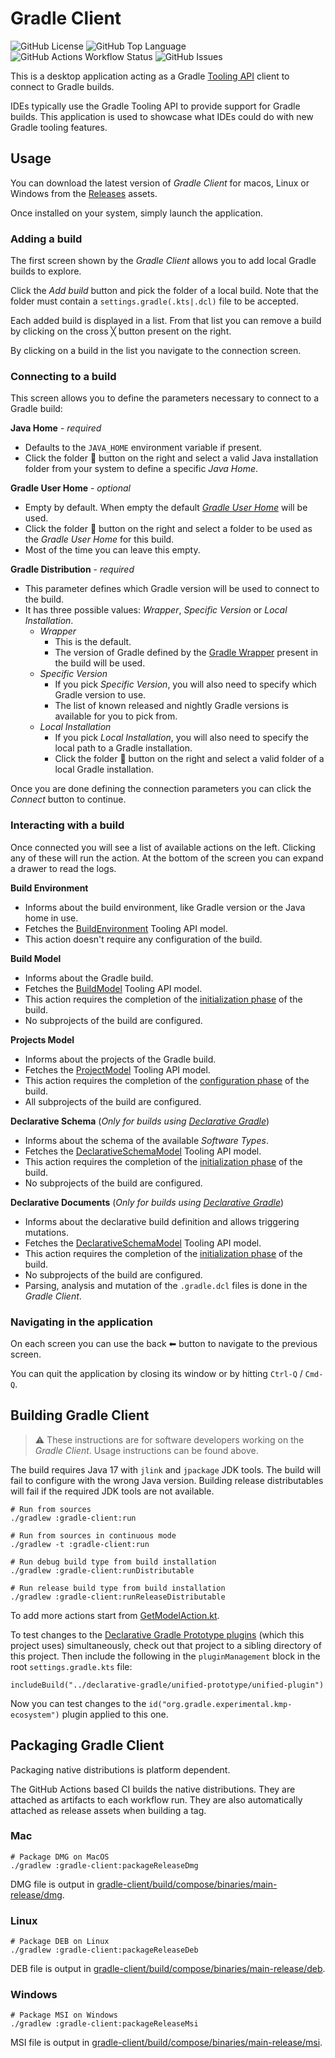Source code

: # Gradle Client

![GitHub License](https://img.shields.io/github/license/eskatos/gradle-client)
![GitHub Top Language](https://img.shields.io/github/languages/top/eskatos/gradle-client)
![GitHub Actions Workflow Status](https://img.shields.io/github/actions/workflow/status/eskatos/gradle-client/ci.yml)
![GitHub Issues](https://img.shields.io/github/issues/eskatos/gradle-client)

This is a desktop application acting as a Gradle [Tooling API](https://docs.gradle.org/current/userguide/third_party_integration.html#embedding) client to connect to Gradle builds.

IDEs typically use the Gradle Tooling API to provide support for Gradle builds.
This application is used to showcase what IDEs could do with new Gradle tooling features.

## Usage

You can download the latest version of _Gradle Client_ for macos, Linux or Windows from the [Releases](https://github.com/gradle/gradle-client/releases) assets.

Once installed on your system, simply launch the application.

### Adding a build

The first screen shown by the _Gradle Client_ allows you to add local Gradle builds to explore.

Click the _Add build_ button and pick the folder of a local build.
Note that the folder must contain a `settings.gradle(.kts|.dcl)` file to be accepted.

Each added build is displayed in a list.
From that list you can remove a build by clicking on the cross ╳ button present on the right.

By clicking on a build in the list you navigate to the connection screen.

### Connecting to a build

This screen allows you to define the parameters necessary to connect to a Gradle build:

**Java Home** - _required_

* Defaults to the `JAVA_HOME` environment variable if present.
* Click the folder 📁 button on the right and select a valid Java installation folder from your system to define a specific _Java Home_. 

**Gradle User Home** - _optional_

* Empty by default. When empty the default [_Gradle User Home_](https://docs.gradle.org/current/userguide/directory_layout.html#dir:gradle_user_home) will be used.
* Click the folder 📁 button on the right and select a folder to be used as the _Gradle User Home_ for this build.
* Most of the time you can leave this empty.

**Gradle Distribution** - _required_

* This parameter defines which Gradle version will be used to connect to the build.
* It has three possible values: _Wrapper_, _Specific Version_ or _Local Installation_.
  * _Wrapper_
    * This is the default.
    * The version of Gradle defined by the [Gradle Wrapper](https://docs.gradle.org/current/userguide/gradle_wrapper_basics.html) present in the build will be used.
  * _Specific Version_
    * If you pick _Specific Version_, you will also need to specify which Gradle version to use.
    * The list of known released and nightly Gradle versions is available for you to pick from. 
  * _Local Installation_
    * If you pick _Local Installation_, you will also need to specify the local path to a Gradle installation.
    * Click the folder 📁 button on the right and select a valid folder of a local Gradle installation.

Once you are done defining the connection parameters you can click the _Connect_ button to continue.

### Interacting with a build

Once connected you will see a list of available actions on the left.
Clicking any of these will run the action.
At the bottom of the screen you can expand a drawer to read the logs.

**Build Environment**

* Informs about the build environment, like Gradle version or the Java home in use.
* Fetches the [BuildEnvironment](https://docs.gradle.org/current/javadoc/org/gradle/tooling/model/build/BuildEnvironment.html) Tooling API model.
* This action doesn't require any configuration of the build.

**Build Model**

* Informs about the Gradle build.
* Fetches the [BuildModel](https://docs.gradle.org/current/javadoc/org/gradle/tooling/model/BuildModel.html) Tooling API model.
* This action requires the completion of the [initialization phase](https://docs.gradle.org/current/userguide/build_lifecycle.html#sec:initialization) of the build.
* No subprojects of the build are configured.

**Projects Model**

* Informs about the projects of the Gradle build.
* Fetches the [ProjectModel](https://docs.gradle.org/current/javadoc/org/gradle/tooling/model/ProjectModel.html) Tooling API model.
* This action requires the completion of the [configuration phase](https://docs.gradle.org/current/userguide/build_lifecycle.html#sec:configuration) of the build.
* All subprojects of the build are configured.

**Declarative Schema** (_Only for builds using [Declarative Gradle](https://declarative.gradle.org/)_)

* Informs about the schema of the available _Software Types_.
* Fetches the [DeclarativeSchemaModel](https://github.com/gradle/gradle/blob/10b91d86d67226538bd721a2ee2aefb5233947d5/platforms/core-configuration/declarative-dsl-tooling-models/src/main/java/org/gradle/declarative/dsl/tooling/models/DeclarativeSchemaModel.java#L22) Tooling API model.
* This action requires the completion of the [initialization phase](https://docs.gradle.org/current/userguide/build_lifecycle.html#sec:initialization) of the build.
* No subprojects of the build are configured.

**Declarative Documents** (_Only for builds using [Declarative Gradle](https://declarative.gradle.org/)_)

* Informs about the declarative build definition and allows triggering mutations.
* Fetches the [DeclarativeSchemaModel](https://github.com/gradle/gradle/blob/10b91d86d67226538bd721a2ee2aefb5233947d5/platforms/core-configuration/declarative-dsl-tooling-models/src/main/java/org/gradle/declarative/dsl/tooling/models/DeclarativeSchemaModel.java#L22) Tooling API model.
* This action requires the completion of the [initialization phase](https://docs.gradle.org/current/userguide/build_lifecycle.html#sec:initialization) of the build.
* No subprojects of the build are configured.
* Parsing, analysis and mutation of the `.gradle.dcl` files is done in the _Gradle Client_.

### Navigating in the application

On each screen you can use the back ⬅ button to navigate to the previous screen.

You can quit the application by closing its window or by hitting `Ctrl-Q` / `Cmd-Q`.

## Building Gradle Client

> ⚠️ These instructions are for software developers working on the _Gradle Client_. Usage instructions can be found above.

The build requires Java 17 with `jlink` and `jpackage` JDK tools.
The build will fail to configure with the wrong Java version.
Building release distributables will fail if the required JDK tools are not available.

```shell
# Run from sources
./gradlew :gradle-client:run

# Run from sources in continuous mode
./gradlew -t :gradle-client:run

# Run debug build type from build installation
./gradlew :gradle-client:runDistributable

# Run release build type from build installation
./gradlew :gradle-client:runReleaseDistributable
```

To add more actions start from [GetModelAction.kt](./gradle-client/src/jvmMain/kotlin/org/gradle/client/ui/connected/actions/GetModelAction.kt).

To test changes to the [Declarative Gradle Prototype plugins](https://github.com/gradle/declarative-gradle) (which this project uses) simultaneously, check out that project to a sibling directory of this project.
Then include the following in the `pluginManagement` block in the root `settings.gradle.kts` file:

```
includeBuild("../declarative-gradle/unified-prototype/unified-plugin")
```

Now you can test changes to the `id("org.gradle.experimental.kmp-ecosystem")` plugin applied to this one.

## Packaging Gradle Client

Packaging native distributions is platform dependent.

The GitHub Actions based CI builds the native distributions.
They are attached as artifacts to each workflow run.
They are also automatically attached as release assets when building a tag.

### Mac

```shell
# Package DMG on MacOS
./gradlew :gradle-client:packageReleaseDmg
```

DMG file is output in [gradle-client/build/compose/binaries/main-release/dmg](./gradle-client/build/compose/binaries/main-release/dmg).

### Linux

```shell
# Package DEB on Linux
./gradlew :gradle-client:packageReleaseDeb
```

DEB file is output in [gradle-client/build/compose/binaries/main-release/deb](./gradle-client/build/compose/binaries/main-release/deb).

### Windows

```shell
# Package MSI on Windows
./gradlew :gradle-client:packageReleaseMsi
```

MSI file is output in [gradle-client/build/compose/binaries/main-release/msi](gradle-client/build/compose/binaries/main-release/msi).
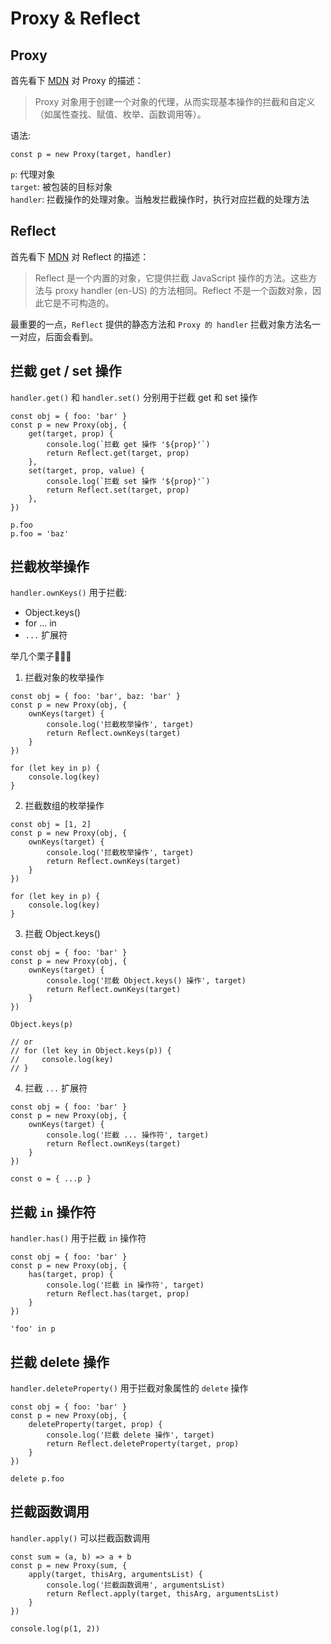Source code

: # Proxy & Reflect

## Proxy

首先看下 [MDN](https://developer.mozilla.org/zh-CN/docs/Web/JavaScript/Reference/Global_Objects/Proxy) 对 Proxy 的描述：

> Proxy 对象用于创建一个对象的代理，从而实现基本操作的拦截和自定义（如属性查找、赋值、枚举、函数调用等）。

语法:
```js{4}
const p = new Proxy(target, handler)
```
<code>p</code>: 代理对象  
<code>target</code>: 被包装的目标对象  
<code>handler</code>: 拦截操作的处理对象。当触发拦截操作时，执行对应拦截的处理方法

## Reflect

首先看下 [MDN](https://developer.mozilla.org/zh-CN/docs/Web/JavaScript/Reference/Global_Objects/Reflect) 对 Reflect 的描述：

> Reflect 是一个内置的对象，它提供拦截 JavaScript 操作的方法。这些方法与 proxy handler (en-US) 的方法相同。Reflect 不是一个函数对象，因此它是不可构造的。

最重要的一点，`Reflect` 提供的静态方法和 `Proxy 的 handler` 拦截对象方法名一一对应，后面会看到。

## 拦截 get / set 操作

<code>handler.get()</code> 和 <code>handler.set()</code> 分别用于拦截 get 和 set 操作

```js{4}
const obj = { foo: 'bar' }
const p = new Proxy(obj, {
    get(target, prop) {
        console.log(`拦截 get 操作 '${prop}'`)
        return Reflect.get(target, prop)
    },
    set(target, prop, value) {
        console.log(`拦截 set 操作 '${prop}'`)
        return Reflect.set(target, prop)
    },
})

p.foo
p.foo = 'baz'
```

## 拦截枚举操作

<code>handler.ownKeys()</code> 用于拦截:

- Object.keys()
- for ... in
- <code>...</code> 扩展符

举几个栗子🌰🌰🌰

1. 拦截对象的枚举操作

```js{4}
const obj = { foo: 'bar', baz: 'bar' }
const p = new Proxy(obj, {
    ownKeys(target) {
        console.log('拦截枚举操作', target)
        return Reflect.ownKeys(target)
    }
})

for (let key in p) {
    console.log(key)
}
```

2. 拦截数组的枚举操作

```js{4}
const obj = [1, 2]
const p = new Proxy(obj, {
    ownKeys(target) {
        console.log('拦截枚举操作', target)
        return Reflect.ownKeys(target)
    }
})

for (let key in p) {
    console.log(key)
}
```

3. 拦截 Object.keys()

```js{4}
const obj = { foo: 'bar' }
const p = new Proxy(obj, {
    ownKeys(target) {
        console.log('拦截 Object.keys() 操作', target)
        return Reflect.ownKeys(target)
    }
})

Object.keys(p)

// or
// for (let key in Object.keys(p)) {
//     console.log(key)
// }
```

4. 拦截 <code>...</code> 扩展符

```js{4}
const obj = { foo: 'bar' }
const p = new Proxy(obj, {
    ownKeys(target) {
        console.log('拦截 ... 操作符', target)
        return Reflect.ownKeys(target)
    }
})

const o = { ...p }
```

## 拦截 `in` 操作符

<code>handler.has()</code> 用于拦截 `in` 操作符

```js{4}
const obj = { foo: 'bar' }
const p = new Proxy(obj, {
    has(target, prop) {
        console.log('拦截 in 操作符', target)
        return Reflect.has(target, prop)
    }
})

'foo' in p
```

## 拦截 delete 操作

<code>handler.deleteProperty()</code> 用于拦截对象属性的 `delete` 操作

```js{4}
const obj = { foo: 'bar' }
const p = new Proxy(obj, {
    deleteProperty(target, prop) {
        console.log('拦截 delete 操作', target)
        return Reflect.deleteProperty(target, prop)
    }
})

delete p.foo
```

## 拦截函数调用

<code>handler.apply()</code> 可以拦截函数调用

```js{4}
const sum = (a, b) => a + b
const p = new Proxy(sum, {
    apply(target, thisArg, argumentsList) {
        console.log('拦截函数调用', argumentsList)
        return Reflect.apply(target, thisArg, argumentsList)
    }
})

console.log(p(1, 2))
```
********
EXERCISE DIRECTIONS: For this task, copy every line of the material in which "output" appears.

REPLY TO THE EXERCISE:
DMG file is output in [gradle-client/build/compose/binaries/main-release/dmg](./gradle-client/build/compose/binaries/main-release/dmg).
DEB file is output in [gradle-client/build/compose/binaries/main-release/deb](./gradle-client/build/compose/binaries/main-release/deb).
MSI file is output in [gradle-client/build/compose/binaries/main-release/msi](gradle-client/build/compose/binaries/main-release/msi).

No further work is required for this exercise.